Iraqi "Parliament" Reverses Course
Under Sunday's backdoor rules, the Constitution could be voted down if and only if nearly all the registered voters within three provinces would turn out to vote "No". Meanwhile, the bar for a provincial "Yes" vote was lowered to a simple majority. The provision was meant as a sure-fire guarantee for ratification.
We noticed silence on the part of Washington after Sunday's vote. It wasn't until the United Nations observers complained that the ad-hoc change violated internationally recognized voting criteria, according to which a voter is someone who comes to the polling station on Election Day and casts a vote, that Washington expressed its "concern".
Sunday's parliamentary action has been rescinded and the upcoming referendum will proceed as originally provided by the US-imposed Transitional Administrative Law, whose vague stipulations suggested the opportunity for an end run in the first place. Article 61C of the TAL states: The referendum will considered successful and the draft Constitution ratified if a majority of Iraqi voters approve the draft and if two-thirds of electors in three or more provinces do not reject it. There is no mention of registered voters. Article 61C was crafted to enable Iraq's minorities to reject the Constitution. Ironically, it was likely that the US was thinking of the Kurds, not of the Sunni, when it estabished the rejection criteria. Hoisted by their own petard, as they say.
By the way, the voter rosters are notorious for their unreliability. United Nations observers point out that the rosters were created from lists of ration card holders which are not updated.
It will be interesting to see Ambassador Khalilzad's next move to guarantee ratification of the draft Constitution. Carpet bombing of Sunni provinces on Referendum Day might discourage voters.

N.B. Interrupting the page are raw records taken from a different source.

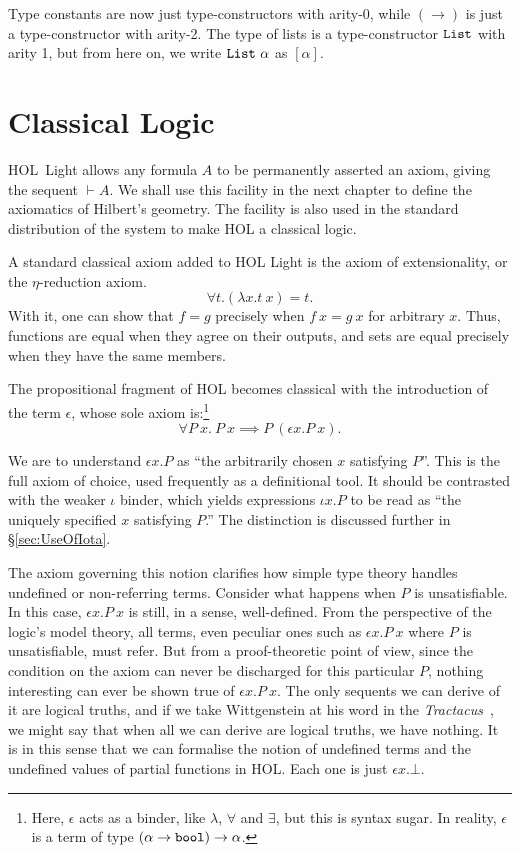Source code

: Type constants are now just type-constructors with arity-0, while $(\rightarrow)$ is just a type-constructor with arity-2. The type of lists is a type-constructor $\texttt{List}$ with arity 1, but from here on, we write $\texttt{List}\ \alpha$ as $[\alpha]$.

\section{Classical Logic}\label{sec:ClassicalAxioms}
HOL~Light allows any formula $A$ to be permanently asserted an axiom, giving the sequent $\vdash A$. We shall use this facility in the next chapter to define the axiomatics of Hilbert's geometry. The facility is also used in the standard distribution of the system to make HOL a classical logic.

A standard classical axiom added to HOL Light is the axiom of extensionality, or the $\eta$-reduction axiom. 
\begin{displaymath}
\forall t. (\lambda x. t\ x) = t.
\end{displaymath}
With it, one can show that $f = g$ precisely when $f\ x = g\ x$ for arbitrary $x$. Thus, functions are equal when they agree on their outputs, and sets are equal precisely when they have the same members.

The propositional fragment of HOL becomes classical with the introduction of the term $\epsilon$, whose sole axiom is:\footnote{Here, $\epsilon$ acts as a binder, like $\lambda$, $\forall$ and $\exists$, but this is syntax sugar. In reality, $\epsilon$ is a term of type $(\alpha \rightarrow \texttt{bool}) \rightarrow \alpha$.}
\begin{displaymath}
\forall P\ x.\ P\ x \implies P\ (\epsilon x. P\ x).
\end{displaymath}

We are to understand $\epsilon x. P$ as ``the arbitrarily chosen $x$ satisfying $P$''. This is the full axiom of choice, used frequently as a definitional tool. It should be contrasted with the weaker $\iota$ binder, which yields expressions $\iota x. P$ to be read as ``the uniquely specified $x$ satisfying $P$.'' The distinction is discussed further in \S\ref{sec:UseOfIota}.

The axiom governing this notion clarifies how simple type theory handles undefined or non-referring terms. Consider what happens when $P$ is unsatisfiable. In this case, $\epsilon x. P\ x$ is still, in a sense, well-defined. From the perspective of the logic's model theory, all terms, even peculiar ones such as $\epsilon x. P\ x$ where $P$ is unsatisfiable, must refer. But from a proof-theoretic point of view, since the condition on the axiom can never be discharged for this particular $P$, nothing interesting can ever be shown true of $\epsilon x. P\ x$. The only sequents we can derive of it are logical truths, and if we take Wittgenstein at his word in the \emph{Tractacus}~\cite{ToWitNothing}, we might say that when all we can derive are logical truths, we have nothing. It is in this sense that we can formalise the notion of undefined terms and the undefined values of partial functions in HOL. Each one is just $\epsilon x. \bot$.

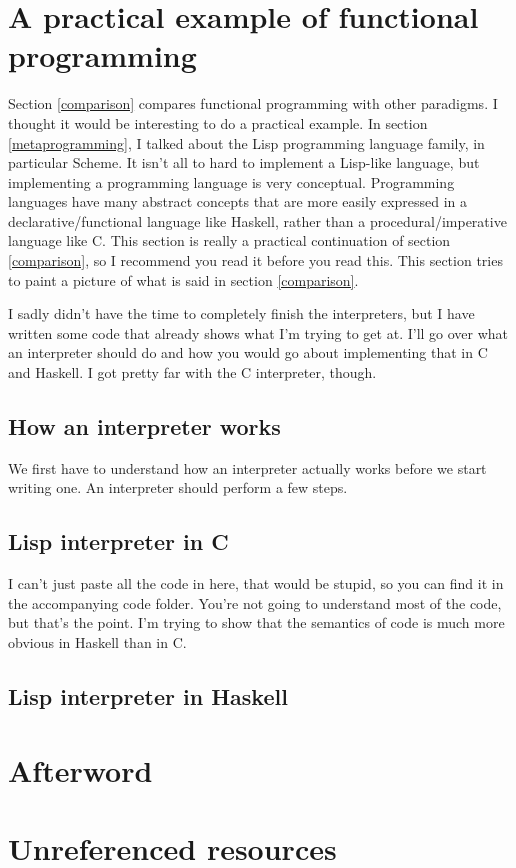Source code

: \documentclass[11pt]{article}
\begin{document}
\section{A practical example of functional programming}

Section \ref{comparison} compares functional programming with other paradigms.
I thought it would be interesting to do a practical example. In section
\ref{metaprogramming}, I talked about the Lisp programming language family, in
particular Scheme. It isn't all to hard to implement a Lisp-like language, but
implementing a programming language is very conceptual. Programming languages
have many abstract concepts that are more easily expressed in a
declarative/functional language like Haskell, rather than a
procedural/imperative language like C. This section is really a practical
continuation of section \ref{comparison}, so I recommend you read it before you
read this. This section tries to paint a picture of what is said in section
\ref{comparison}.

I sadly didn't have the time to completely finish the interpreters, but I have
written some code that already shows what I'm trying to get at. I'll go over
what an interpreter should do and how you would go about implementing that in C
and Haskell. I got pretty far with the C interpreter, though.

\subsection{How an interpreter works}

We first have to understand how an interpreter actually works before we start
writing one. An interpreter should perform a few steps.

\subsection{Lisp interpreter in C}

I can't just paste all the code in here, that would be stupid, so you can find
it in the accompanying code folder. You're not going to understand most of the
code, but that's the point. I'm trying to show that the semantics of code is
much more obvious in Haskell than in C.

\subsection{Lisp interpreter in Haskell}

\newpage
\section*{Afterword}

\newpage
\section*{Unreferenced resources}


\newpage
\printbibliography[heading=bibintoc, title={References}]
\end{document}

Update: That's the idea, apparently. Not only has the US offensive in western Iraq driven thousands of Sunni voters out of Iraq and into Syria but the operations will keep voters at home. Iraqi Parliamentary Speaker Hajem al-Hassani, on an official visit to Kuwait, has criticized the timing of the US offensives which he views a deliberate attempt to dissuade Sunnis from participating in the referendum.